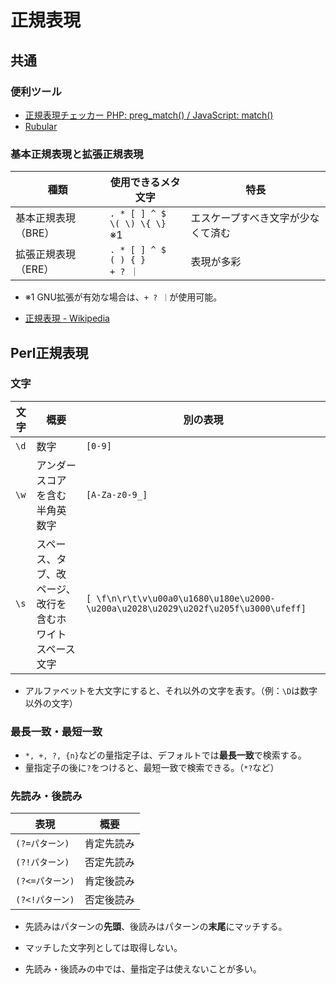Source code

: # 正規表現

## 共通

### 便利ツール

- [正規表現チェッカー PHP: preg_match() / JavaScript: match()](http://okumocchi.jp/php/re.php)
- [Rubular](https://rubular.com/)

### 基本正規表現と拡張正規表現

| 種類                | 使用できるメタ文字                         | 特長                               |
| ------------------- | ------------------------------------------ | ---------------------------------- |
| 基本正規表現（BRE） | `. * [ ] ^ $`<br />`\( \) \{ \}` ※1        | エスケープすべき文字が少なくて済む |
| 拡張正規表現（ERE） | `. * [ ] ^ $`<br />`( ) { }`<br />`+ ? ｜` | 表現が多彩                         |

- ※1 GNU拡張が有効な場合は、`+ ? ｜`が使用可能。

- [正規表現 - Wikipedia](https://ja.wikipedia.org/wiki/%E6%AD%A3%E8%A6%8F%E8%A1%A8%E7%8F%BE#%E6%A7%8B%E6%96%87)

## Perl正規表現

### 文字

| 文字 | 概要                                                     | 別の表現                                                     |
| ---- | -------------------------------------------------------- | ------------------------------------------------------------ |
| `\d` | 数字                                                     | `[0-9]`                                                      |
| `\w` | アンダースコアを含む半角英数字                           | `[A-Za-z0-9_]`                                               |
| `\s` | スペース、タブ、改ページ、改行を含むホワイトスペース文字 | `[ \f\n\r\t\v\u00a0\u1680\u180e\u2000-\u200a\u2028\u2029\u202f\u205f\u3000\ufeff]` |

- アルファベットを大文字にすると、それ以外の文字を表す。（例：`\D`は数字以外の文字）

### 最長一致・最短一致

- `*, +, ?, {n}`などの量指定子は、デフォルトでは**最長一致**で検索する。
- 量指定子の後に`?`をつけると、最短一致で検索できる。（`*?`など）

### 先読み・後読み

| 表現            | 概要       |
| --------------- | ---------- |
| `(?=パターン)`  | 肯定先読み |
| `(?!パターン)`  | 否定先読み |
| `(?<=パターン)` | 肯定後読み |
| `(?<!パターン)` | 否定後読み |

- 先読みはパターンの**先頭**、後読みはパターンの**末尾**にマッチする。

- マッチした文字列としては取得しない。

- 先読み・後読みの中では、量指定子は使えないことが多い。
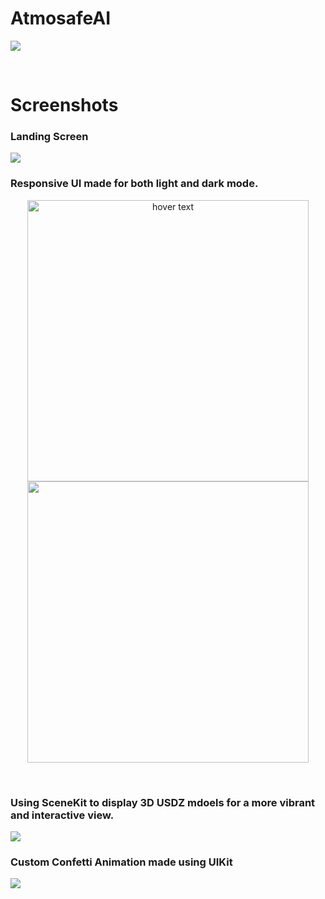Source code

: # AtmosafeAI


![](Screenshots/logo.png)

<br>

# Screenshots


### Landing Screen
<img src="Screenshots/3.png">
<br>

### Responsive UI made for both light and dark mode.

<p align="center">
  <img src="Screenshots/2.png" width="450" title="hover text">
  <img src="Screenshots/4.png" width="450">
</p>

<br>

### Using SceneKit to display 3D USDZ mdoels for a more vibrant and interactive view.
<img src="Screenshots/5.png">

<br>

### Custom Confetti Animation made using UIKit
<img src="Screenshots/1.png">
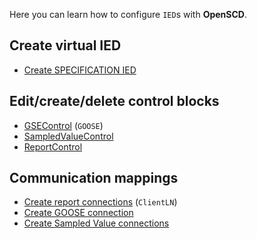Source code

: Here you can learn how to configure `IED`s with **OpenSCD**.

## Create virtual IED

- [Create SPECIFICATION IED](https://github.com/openscd/open-scd/wiki/Create-Specification-IED-from-functions)

## Edit/create/delete control blocks

- [GSEControl](https://github.com/openscd/open-scd/wiki/Generic-Substation-Event-Basics) (`GOOSE`)
- [SampledValueControl](https://github.com/openscd/open-scd/wiki/Sampled-Values-Basics)
- [ReportControl](https://github.com/openscd/open-scd/wiki/Report-Basics)

## Communication mappings

- [Create report connections](https://github.com/openscd/open-scd/wiki/ClientLN) (`ClientLN`)
- [Create GOOSE connection](https://github.com/openscd/open-scd/wiki/Subscriber-basics)
- [Create Sampled Value connections](https://github.com/openscd/open-scd/wiki/Subscriber-basics)
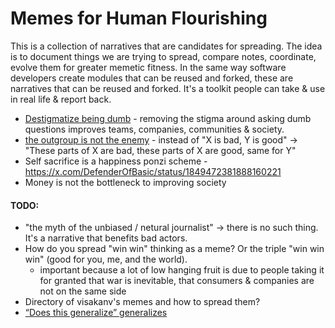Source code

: # Memes for Human Flourishing

This is a collection of narratives that are candidates for spreading. The idea is to document things we are trying to spread, compare notes, coordinate, evolve them for greater memetic fitness. In the same way software developers create modules that can be reused and forked, these are narratives that can be reused and forked. It's a toolkit people can take & use in real life & report back. 

- [Destigmatize being dumb](./destigmatize-being-dumb.md) - removing the stigma around asking dumb questions improves teams, companies, communities & society.
- [the outgroup is not the enemy](./outgroup-is-not-enemy.md) - instead of "X is bad, Y is good" -> "These parts of X are bad, these parts of X are good, same for Y"
- Self sacrifice is a happiness ponzi scheme - https://x.com/DefenderOfBasic/status/1849472381888160221
- Money is not the bottleneck to improving society

#### TODO:

- "the myth of the unbiased / netural journalist" -> there is no such thing. It's a narrative that benefits bad actors.
- How do you spread "win win" thinking as a meme? Or the triple "win win win" (good for you, me, and the world).
  - important because a lot of low hanging fruit is due to people taking it for granted that war is inevitable, that consumers & companies are not on the same side
- Directory of visakanv's memes and how to spread them?
- [“Does this generalize” generalizes](https://x.com/jon_vs_moloch/status/1875008466332651819)

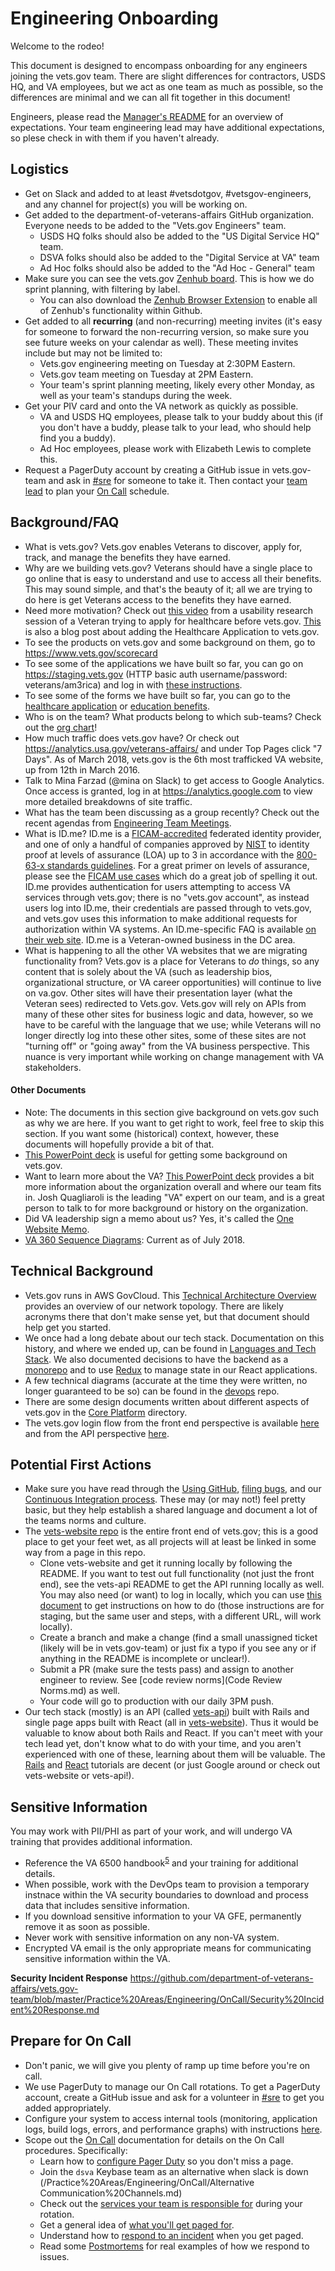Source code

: # Engineering Onboarding

Welcome to the rodeo!  

This document is designed to encompass onboarding for any engineers joining the vets.gov team. There are slight differences for contractors, USDS HQ, and VA employees, but we act as one team as much as possible, so the differences are minimal and we can all fit together in this document! 

Engineers, please read the [Manager's README](/Practice%20Areas/Engineering/Manager-README.md) for an overview of expectations. Your team engineering lead may have additional expectations, so plese check in with them if you haven't already.

## Logistics

- Get on Slack and added to at least #vetsdotgov, #vetsgov-engineers, and any channel for project(s) you will be working on.  
- Get added to the department-of-veterans-affairs GitHub organization. Everyone needs to be added to the "Vets.gov Engineers" team. 
	- USDS HQ folks should also be added to the "US Digital Service HQ" team. 
	- DSVA folks should also be added to the "Digital Service at VA" team
	- Ad Hoc folks should also be added to the "Ad Hoc - General" team
- Make sure you can see the vets.gov [Zenhub board](https://app.zenhub.com/workspace/o/department-of-veterans-affairs/vets.gov-team/boards).  This is how we do sprint planning, with filtering by label.
	- You can also download the [Zenhub Browser Extension](https://www.zenhub.com/extension) to enable all of Zenhub's functionality within Github.
- Get added to all **recurring** (and non-recurring) meeting invites (it's easy for someone to forward the non-recurring version, so make sure you see future weeks on your calendar as well). These meeting invites include but may not be limited to:
	- Vets.gov engineering meeting on Tuesday at 2:30PM Eastern. 
	- Vets.gov team meeting on Tuesday at 2PM Eastern.
	- Your team's sprint planning meeting, likely every other Monday, as well as your team's standups during the week. 
- Get your PIV card and onto the VA network as quickly as possible. 
	- VA and USDS HQ employees, please talk to your buddy about this (if you don't have a buddy, please talk to your lead, who should help find you a buddy). 
	- Ad Hoc employees, please work with Elizabeth Lewis to complete this. 
- Request a PagerDuty account by creating a GitHub issue in vets.gov-team and ask in [#sre](https://dsva.slack.com/sre/) for someone to take it. Then contact your [team lead](/Practice%20Areas/VetsGov_OrgChart.pptx) to plan your [On Call](/Practice%20Areas/Engineering/OnCall) schedule.

## Background/FAQ

- What is vets.gov? Vets.gov enables Veterans to discover, apply for, track, and manage the benefits they have earned.
- Why are we building vets.gov?  Veterans should have a single place to go online that is easy to understand and use to access all their benefits. This may sound simple, and that's the beauty of it; all we are trying to do here is get Veterans access to the benefits they have earned. 
- Need more motivation?  Check out [this video](https://www.youtube.com/watch?v=l_ErfXWckjI) from a usability research session of a Veteran trying to apply for healthcare before vets.gov.  [This](https://medium.com/the-u-s-digital-service/introducing-a-new-digital-application-for-healthcare-at-va-610d8bac4c78#.af53j45ij) is also a blog post about adding the Healthcare Application to vets.gov. 
- To see the products on vets.gov and some background on them, go to https://www.vets.gov/scorecard
- To see some of the applications we have built so far, you can go on https://staging.vets.gov (HTTP basic auth username/password: veterans/am3rica) and log in with [these instructions](https://github.com/department-of-veterans-affairs/vets.gov-team/blob/master/Practice%20Areas/Accessing-Staging.md).
- To see some of the forms we have built so far, you can go to the [healthcare application](https://www.vets.gov/healthcare/apply/application/introduction) or [education benefits](https://www.vets.gov/education/apply/).  
- Who is on the team? What products belong to which sub-teams? Check out the [org chart](/Practice%20Areas/VetsGov_OrgChart.pptx)!
- How much traffic does vets.gov have? Or check out https://analytics.usa.gov/veterans-affairs/ and under Top Pages click "7 Days". As of March 2018, vets.gov is the 6th most trafficked VA website, up from 12th in March 2016.
- Talk to Mina Farzad (@mina on Slack) to get access to Google Analytics. Once access is granted, log in at https://analytics.google.com to view more detailed breakdowns of site traffic.
- What has the team been discussing as a group recently? Check out the recent agendas from [Engineering Team Meetings](https://github.com/department-of-veterans-affairs/vets.gov-team/tree/master/Practice%20Areas/Engineering/Eng%20Team%20Meetings).
- What is ID.me?  ID.me is a [FICAM-accredited](https://arch.idmanagement.gov/) federated identity provider, and one of only a handful of companies approved by [NIST](https://www.nist.gov/) to identity proof at levels of assurance (LOA) up to 3 in accordance with the [800-63-x standards guidelines](https://pages.nist.gov/800-63-3/sp800-63b/cover.html).  For a great primer on levels of assurance, please see the [FICAM use cases](https://arch.idmanagement.gov/usecases/) which do a great job of spelling it out. ID.me provides authentication for users attempting to access VA services through vets.gov; there is no "vets.gov account", as instead users log into ID.me, their credentials are passed through to vets.gov, and vets.gov uses this information to make additional requests for authorization within VA systems.  An ID.me-specific FAQ is available [on their web site](https://support.id.me).  ID.me is a Veteran-owned business in the DC area. 
- What is happening to all the other VA websites that we are migrating functionality from?  Vets.gov is a place for Veterans to _do_ things, so any content that is solely about the VA (such as leadership bios, organizational structure, or VA career opportunities) will continue to live on va.gov. Other sites will have their presentation layer (what the Veteran sees) redirected to Vets.gov. Vets.gov will rely on APIs from many of these other sites for business logic and data, however, so we have to be careful with the language that we use; while Veterans will no longer directly log into these other sites, some of these sites are not "turning off" or "going away" from the VA business perspective. This nuance is very important while working on change management with VA stakeholders. 

#### Other Documents
- Note: The documents in this section give background on vets.gov such as why we are here. If you want to get right to work, feel free to skip this section. If you want some (historical) context, however, these documents will hopefully provide a bit of that.  
- [This PowerPoint deck](https://github.com/department-of-veterans-affairs/vets.gov-team/blob/master/Communications/Briefs/2017-02-27_vetsgov_Overview.pptx) is useful for getting some background on vets.gov. 
- Want to learn more about the VA?  [This PowerPoint deck](https://github.com/department-of-veterans-affairs/vets.gov-team/blob/master/Communications/Briefs/2017-02-27-Welcome_to_vetsgov.pptx) provides a bit more information about the organization overall and where our team fits in. Josh Quagliaroli is the leading "VA" expert on our team, and is a great person to talk to for more background or history on the organization. 
- Did VA leadership sign a memo about us? Yes, it's called the [One Website Memo](https://github.com/department-of-veterans-affairs/vets.gov-team/blob/master/Communications/Single_VA_Website_Memo.pdf).
- [VA 360 Sequence Diagrams](https://github.com/department-of-veterans-affairs/vets.gov-team/blob/master/Data/Data-Services/Vet360/Vet360%20Sequence%20Diagrams.html): Current as of July 2018.



## Technical Background
- Vets.gov runs in AWS GovCloud.  This [Technical Architecture Overview](TechnicalArchitectureOverview.md) provides an overview of our network topology. There are likely acronyms there that don't make sense yet, but that document should help get you started. 
- We once had a long debate about our tech stack. Documentation on this history, and where we ended up, can be found in [Languages and Tech Stack](/Practice%20Areas/Engineering/DocumentedDecisions/Languages%20and%20Tech%20Stack.md). We also documented decisions to have the backend as a [monorepo](/Practice%20Areas/Engineering/DocumentedDecisions/Vets.gov%20Backend%20Repositories.md) and to use [Redux](/Practice%20Areas/Engineering/DocumentedDecisions/Redux.md) to manage state in our React applications. 
- A few technical diagrams (accurate at the time they were written, no longer guaranteed to be so) can be found in the [devops](https://github.com/department-of-veterans-affairs/devops/tree/master/docs/diagrams) repo.  
- There are some design documents written about different aspects of vets.gov in the [Core Platform](/Products/Vets.gov%20Platform/Infrastructure) directory. 
- The vets.gov login flow from the front end perspective is available [here](https://github.com/department-of-veterans-affairs/va.gov-team/tree/master/products/identity-personalization/login/reference-documents/login) and from the API perspective [here](https://github.com/department-of-veterans-affairs/va.gov-team/tree/master/products/identity-personalization/login/reference-documents/auth).


## Potential First Actions
- Make sure you have read through the [Using GitHub](/Practice%20Areas/Using%20GitHub%20and%20Contributing%20Code.md), [filing bugs](/Practice%20Areas/How%20to%20File%20Bugs%20Tasks%20and%20Questions.md), and our [Continuous Integration process](/Practice%20Areas/Engineering/Continuous%20Integration%20Process.md).  These may (or may not!) feel pretty basic, but they help establish a shared language and document a lot of the teams norms and culture. 
- The [vets-website repo](https://github.com/department-of-veterans-affairs/vets-website) is the entire front end of vets.gov; this is a good place to get your feet wet, as all projects will at least be linked in some way from a page in this repo.  
	- Clone vets-website and get it running locally by following the README. If you want to test out full functionality (not just the front end), see the vets-api README to get the API running locally as well. You may also need (or want) to log in locally, which you can use [this document](https://github.com/department-of-veterans-affairs/vets.gov-team/blob/master/Products/Health%20care/RX%20Refills/TestRxSMOnStaging.md) to get instructions on how to do (those instructions are for staging, but the same user and steps, with a different URL, will work locally). 
	- Create a branch and make a change (find a small unassigned ticket (likely will be in vets.gov-team) or just fix a typo if you see any or if anything in the README is incomplete or unclear!).
	- Submit a PR (make sure the tests pass) and assign to another engineer to review. See [code review norms](Code Review Norms.md) as well.  
	- Your code will go to production with our daily 3PM push.  
- Our tech stack (mostly) is an API (called [vets-api](https://github.com/department-of-veterans-affairs/vets-api)) built with Rails and single page apps built with React (all in [vets-website](https://github.com/department-of-veterans-affairs/vets-website)). Thus it would be valuable to know about both Rails and React. If you can't meet with your tech lead yet, don't know what to do with your time, and you aren't experienced with one of these, learning about them will be valuable. The [Rails](http://guides.rubyonrails.org/getting_started.html) and [React](https://facebook.github.io/react/tutorial/tutorial.html) tutorials are decent (or just Google around or check out vets-website or vets-api!).

## Sensitive Information

You may work with PII/PHI as part of your work, and will undergo VA training that provides additional information. 

* Reference the VA 6500 handbook<sup>[5](#va-6500)</sup> and your training for additional details. 
* When possible, work with the DevOps team to provision a temporary instnace within the VA security boundaries to download and process data that includes sensitive information. 
* If you download sensitive information to your VA GFE, permanently remove it as soon as possible. 
* Never work with sensitive information on any non-VA system. 
* Encrypted VA email is the only appropriate means for communicating sensitive information within the VA. 

**Security Incident Response** https://github.com/department-of-veterans-affairs/vets.gov-team/blob/master/Practice%20Areas/Engineering/OnCall/Security%20Incident%20Response.md


## Prepare for On Call
- Don't panic, we will give you plenty of ramp up time before you're on call.
- We use PagerDuty to manage our On Call rotations. To get a PagerDuty account, create a GitHub issue and ask for a volunteer in [#sre](https://dsva.slack.com/sre/) to get you added appropriately.
- Configure your system to access internal tools (monitoring, application logs,
  build logs, errors, and performance graphs) with instructions [here](https://github.com/department-of-veterans-affairs/vets.gov-team/blob/master/Practice%20Areas/Engineering/Internal%20Tools.md).
- Scope out the [On Call](/Practice%20Areas/Engineering/OnCall) documentation for details on the On Call procedures. Specifically:
    - Learn how to [configure Pager Duty](/Practice%20Areas/Engineering/OnCall/Pager%20Duty.md) so you don't miss a page.
    - Join the `dsva` Keybase team as an alternative when slack is down (/Practice%20Areas/Engineering/OnCall/Alternative Communication%20Channels.md)
    - Check out the [services your team is responsible for](https://github.com/department-of-veterans-affairs/va.gov-team-sensitive/blob/master/OnCall/services.md) during your rotation.
    - Get a general idea of [what you'll get paged for](Work%20Practices/Engineering/OnCall/What%20Triggers%20a%20Page.md).
    - Understand how to [respond to an incident](https://github.com/department-of-veterans-affairs/devops/blob/master/docs/Incident%20Response%20Playbook.md) when you get paged.
    - Read some [Postmortems](/Postmortems) for real examples of how we respond to issues.
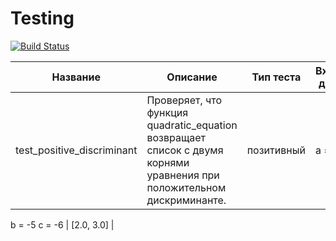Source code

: # Testing

[![Build Status](https://github.com/ShemyakinaVeronika/Testing/actions/workflows/testing.yml/badge.svg?branch=main)](https://github.com/ShemyakinaVeronika/Testing/actions/workflows/testing.yml)

| Название | Описание|Тип теста| Входные данные | Ожидаемый результат|
|---|---|---|---|---|
| test_positive_discriminant | Проверяет, что функция quadratic_equation возвращает список с двумя корнями уравнения при положительном дискриминанте. | позитивный | a = 1
b = -5
c = -6 | [2.0, 3.0] |
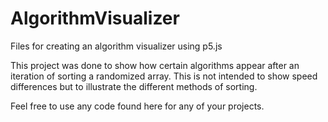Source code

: # AlgorithmVisualizer
Files for creating an algorithm visualizer using p5.js 

This project was done to show how certain algorithms appear after an iteration of sorting a randomized array.
This is not intended to show speed differences but to illustrate the different methods of sorting.

Feel free to use any code found here for any of your projects.
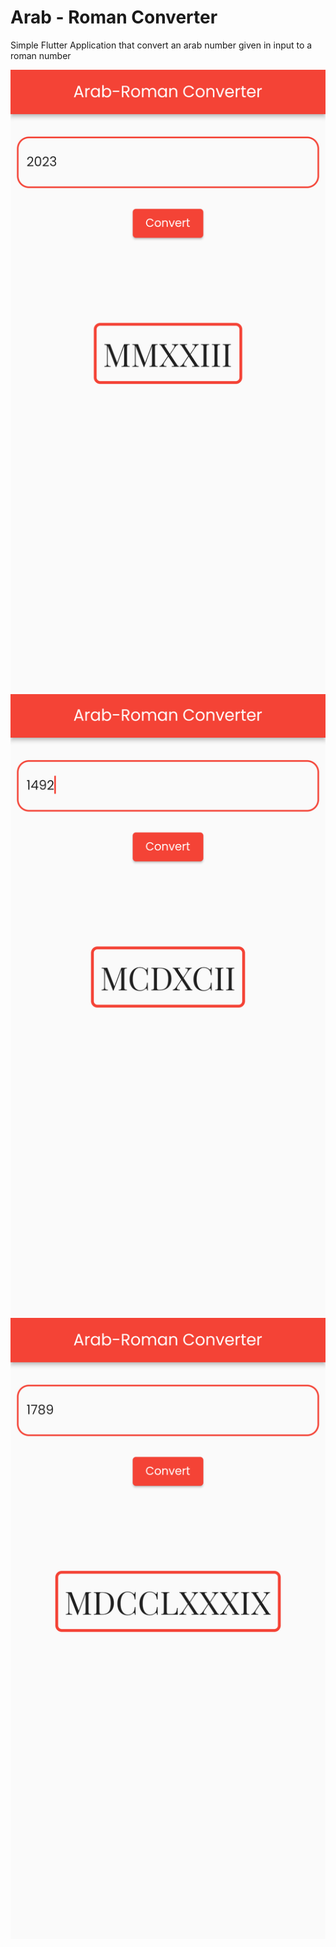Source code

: # Arab - Roman Converter

Simple Flutter Application that convert an arab number given in input to a roman number

![image1](1.png)
![image2](2.png)
![image3](3.png)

● ● ● ● ●

* [Task description]: Search the entries for the word "projects" and pick out every line that holds it.

* [The completed task]:
- The [vets-website repo](https://github.com/department-of-veterans-affairs/vets-website) is the entire front end of vets.gov; this is a good place to get your feet wet, as all projects will at least be linked in some way from a page in this repo.  
Feel free to use any code found here for any of your projects.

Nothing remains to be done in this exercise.